‘Barnes all over – literate, vivid, controversial’
Stephen Jones, The Sunday Times
‘Beautifully written – thoughtful, insightful and compelling’
Rugby World
'Barnes writes as he once played: dull orthodoxy remains his sworn enemy. From Bob Dylan to Bath and Shakespeare to Sky, there is something for everyone in these honest, trenchant, revealing and
occasionally poetic pages. Sketches from Memory is not any old rugby book: to misquote CLR James, what do they know of rugby who only rugby know? Pour yourself a glass of red, stick a bit of Dylan on and immerse yourself in vintage Barnes'
Robert Kitson, The Guardian
‘A blast. Barnes is one of rugby’s original thinkers. He looks at the game like few others’
Tom English, BBC Sport
‘A lovely read. Barnes paints a rich, broad picture of a lifetime in rugby with typical honesty and lyrical, impressionistic splashes of colour’
Owen Slot, The Times
Remembered as one of the most controversial playing names during the dying days of the English amateur era and now regarded as one of the shrewdest and most perceptive observers in the media – both on television and in print – Stuart Barnes has spent over forty years of his life immersed in rugby union.
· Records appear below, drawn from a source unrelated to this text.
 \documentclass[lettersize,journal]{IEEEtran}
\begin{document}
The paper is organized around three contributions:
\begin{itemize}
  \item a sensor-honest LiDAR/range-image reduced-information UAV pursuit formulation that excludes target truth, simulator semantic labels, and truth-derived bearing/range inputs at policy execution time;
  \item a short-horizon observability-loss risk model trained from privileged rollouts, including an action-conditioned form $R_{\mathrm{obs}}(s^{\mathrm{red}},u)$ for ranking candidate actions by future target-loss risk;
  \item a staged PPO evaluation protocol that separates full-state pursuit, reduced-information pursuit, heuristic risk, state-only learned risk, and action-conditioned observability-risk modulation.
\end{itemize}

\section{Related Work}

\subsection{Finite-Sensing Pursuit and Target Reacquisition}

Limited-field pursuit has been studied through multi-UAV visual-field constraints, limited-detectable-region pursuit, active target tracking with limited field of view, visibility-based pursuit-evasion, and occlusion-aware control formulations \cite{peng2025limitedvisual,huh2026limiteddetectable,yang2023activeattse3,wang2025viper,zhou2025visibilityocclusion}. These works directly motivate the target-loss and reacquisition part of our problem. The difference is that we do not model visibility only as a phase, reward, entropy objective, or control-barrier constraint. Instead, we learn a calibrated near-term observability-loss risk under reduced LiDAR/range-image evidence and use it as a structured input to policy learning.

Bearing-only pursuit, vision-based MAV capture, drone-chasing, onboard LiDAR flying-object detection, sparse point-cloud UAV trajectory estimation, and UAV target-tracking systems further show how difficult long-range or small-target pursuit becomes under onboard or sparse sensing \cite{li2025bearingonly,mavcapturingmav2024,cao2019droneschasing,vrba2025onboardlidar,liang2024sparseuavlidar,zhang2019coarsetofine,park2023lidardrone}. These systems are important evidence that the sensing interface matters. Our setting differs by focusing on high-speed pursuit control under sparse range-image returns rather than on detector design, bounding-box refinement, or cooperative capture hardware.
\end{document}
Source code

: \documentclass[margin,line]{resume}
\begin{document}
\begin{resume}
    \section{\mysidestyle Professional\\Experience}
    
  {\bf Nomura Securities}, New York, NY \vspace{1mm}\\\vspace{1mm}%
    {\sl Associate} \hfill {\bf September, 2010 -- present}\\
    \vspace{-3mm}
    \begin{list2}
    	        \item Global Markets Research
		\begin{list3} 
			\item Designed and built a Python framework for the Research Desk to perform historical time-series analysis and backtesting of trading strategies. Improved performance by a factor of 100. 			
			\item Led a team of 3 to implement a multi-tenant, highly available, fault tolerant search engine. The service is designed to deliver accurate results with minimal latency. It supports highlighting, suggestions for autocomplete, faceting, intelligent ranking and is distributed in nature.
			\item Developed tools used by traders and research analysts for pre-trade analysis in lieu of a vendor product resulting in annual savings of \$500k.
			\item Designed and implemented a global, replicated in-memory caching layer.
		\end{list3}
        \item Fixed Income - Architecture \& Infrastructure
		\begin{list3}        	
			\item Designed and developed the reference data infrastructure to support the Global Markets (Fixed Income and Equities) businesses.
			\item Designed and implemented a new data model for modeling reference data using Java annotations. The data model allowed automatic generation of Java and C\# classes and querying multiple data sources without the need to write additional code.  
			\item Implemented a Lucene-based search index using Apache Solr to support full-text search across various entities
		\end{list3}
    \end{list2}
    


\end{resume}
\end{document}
In Sketches from Memory, he combines autobiography with an objective and off-beat study of the sport, taking us on a twisting, meandering journey from his childhood in the 1970s, through to the height of his playing career in the 1980s and 1990s, and right up to the present day as he studies the contemporary game with the astute eye of a master analyst.
Eschewing the more traditional structure of a sports book, Barnes abandons chronology to allow past and present to mingle, presenting his memoirs as an alphabetical soup with the letters of the alphabet and not the numbers, dates and years of his life leading the narrative. It is a refreshing, beguiling and absorbing approach that allows the dedicated reader to complete the book in sequence, or the bed-side reader to flick from one letter to the next without losing the thread.
Honest, insightful, funny and wise, Sketches from Memory is a fascinating study of the game of rugby union, exploring its myriad enchantments, controversies and world-famous characters in a way that no other book has done before.
Born in Essex, raised in Wales and educated at Oxford University, Stuart Barnes won ten caps for England before becoming the face – and voice – of rugby union on Sky Sports in 1994, where he continues to work today. An author of three books on rugby (Rugby’s New-Age Travellers was the runner up in the William Hill Sports Book of the Year award in 1997), he has written for a range of publications including Rugby World and the Telegraph and is a regular columnist for The Times and Sunday Times.